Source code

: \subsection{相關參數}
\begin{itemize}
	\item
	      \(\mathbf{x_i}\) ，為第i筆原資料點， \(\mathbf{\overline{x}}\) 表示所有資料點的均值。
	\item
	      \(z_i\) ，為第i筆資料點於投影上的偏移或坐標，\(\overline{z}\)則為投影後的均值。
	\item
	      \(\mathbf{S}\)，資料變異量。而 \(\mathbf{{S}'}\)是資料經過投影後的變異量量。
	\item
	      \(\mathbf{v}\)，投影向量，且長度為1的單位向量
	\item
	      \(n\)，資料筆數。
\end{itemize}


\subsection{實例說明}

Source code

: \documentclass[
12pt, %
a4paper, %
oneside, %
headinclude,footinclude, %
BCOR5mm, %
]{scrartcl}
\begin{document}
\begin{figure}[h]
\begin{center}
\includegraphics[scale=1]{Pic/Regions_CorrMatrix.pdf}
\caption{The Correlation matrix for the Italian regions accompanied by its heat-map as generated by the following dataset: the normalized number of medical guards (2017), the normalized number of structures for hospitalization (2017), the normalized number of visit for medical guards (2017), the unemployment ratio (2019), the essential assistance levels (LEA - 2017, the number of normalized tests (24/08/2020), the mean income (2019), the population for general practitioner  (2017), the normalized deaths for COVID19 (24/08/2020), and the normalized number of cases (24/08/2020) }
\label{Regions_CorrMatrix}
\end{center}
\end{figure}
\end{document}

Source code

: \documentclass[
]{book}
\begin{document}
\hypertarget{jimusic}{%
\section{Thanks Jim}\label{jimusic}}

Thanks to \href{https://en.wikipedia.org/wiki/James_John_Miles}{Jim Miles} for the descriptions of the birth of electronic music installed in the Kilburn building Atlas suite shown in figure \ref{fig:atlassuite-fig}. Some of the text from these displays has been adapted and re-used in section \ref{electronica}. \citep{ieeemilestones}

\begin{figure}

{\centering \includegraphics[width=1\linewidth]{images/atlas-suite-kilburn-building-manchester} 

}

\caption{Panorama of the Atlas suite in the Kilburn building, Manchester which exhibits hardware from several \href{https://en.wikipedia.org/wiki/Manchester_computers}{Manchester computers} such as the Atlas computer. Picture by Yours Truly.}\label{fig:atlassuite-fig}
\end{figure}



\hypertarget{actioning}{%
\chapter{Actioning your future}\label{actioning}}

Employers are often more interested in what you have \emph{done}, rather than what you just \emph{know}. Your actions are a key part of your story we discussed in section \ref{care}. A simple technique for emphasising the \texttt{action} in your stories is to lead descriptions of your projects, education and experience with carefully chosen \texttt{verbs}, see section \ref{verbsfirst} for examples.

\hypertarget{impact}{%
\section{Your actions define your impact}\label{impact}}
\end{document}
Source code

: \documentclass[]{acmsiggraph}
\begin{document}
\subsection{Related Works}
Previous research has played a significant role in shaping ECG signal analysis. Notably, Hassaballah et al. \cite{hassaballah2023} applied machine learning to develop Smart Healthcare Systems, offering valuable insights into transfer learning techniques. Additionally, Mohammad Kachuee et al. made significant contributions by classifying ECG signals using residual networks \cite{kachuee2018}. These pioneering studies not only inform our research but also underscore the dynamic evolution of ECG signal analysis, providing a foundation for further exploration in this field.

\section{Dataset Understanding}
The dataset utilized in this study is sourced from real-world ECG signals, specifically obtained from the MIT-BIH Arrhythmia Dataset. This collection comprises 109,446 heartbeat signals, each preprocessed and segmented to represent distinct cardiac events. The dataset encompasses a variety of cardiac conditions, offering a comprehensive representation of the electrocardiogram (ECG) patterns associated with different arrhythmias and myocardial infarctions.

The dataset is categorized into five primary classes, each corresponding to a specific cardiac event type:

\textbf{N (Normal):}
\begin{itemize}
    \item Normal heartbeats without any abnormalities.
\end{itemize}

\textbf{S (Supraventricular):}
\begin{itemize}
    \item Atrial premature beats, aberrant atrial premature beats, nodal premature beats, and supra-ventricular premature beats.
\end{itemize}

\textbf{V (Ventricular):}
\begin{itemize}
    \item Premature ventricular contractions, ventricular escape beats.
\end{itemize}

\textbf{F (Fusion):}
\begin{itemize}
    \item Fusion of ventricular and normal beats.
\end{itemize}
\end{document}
━━━━━━━━
Write out each line above with the word "atlassuite".

Thanks to \href{https://en.wikipedia.org/wiki/James_John_Miles}{Jim Miles} for the descriptions of the birth of electronic music installed in the Kilburn building Atlas suite shown in figure \ref{fig:atlassuite-fig}. Some of the text from these displays has been adapted and re-used in section \ref{electronica}. \citep{ieeemilestones}
\caption{Panorama of the Atlas suite in the Kilburn building, Manchester which exhibits hardware from several \href{https://en.wikipedia.org/wiki/Manchester_computers}{Manchester computers} such as the Atlas computer. Picture by Yours Truly.}\label{fig:atlassuite-fig}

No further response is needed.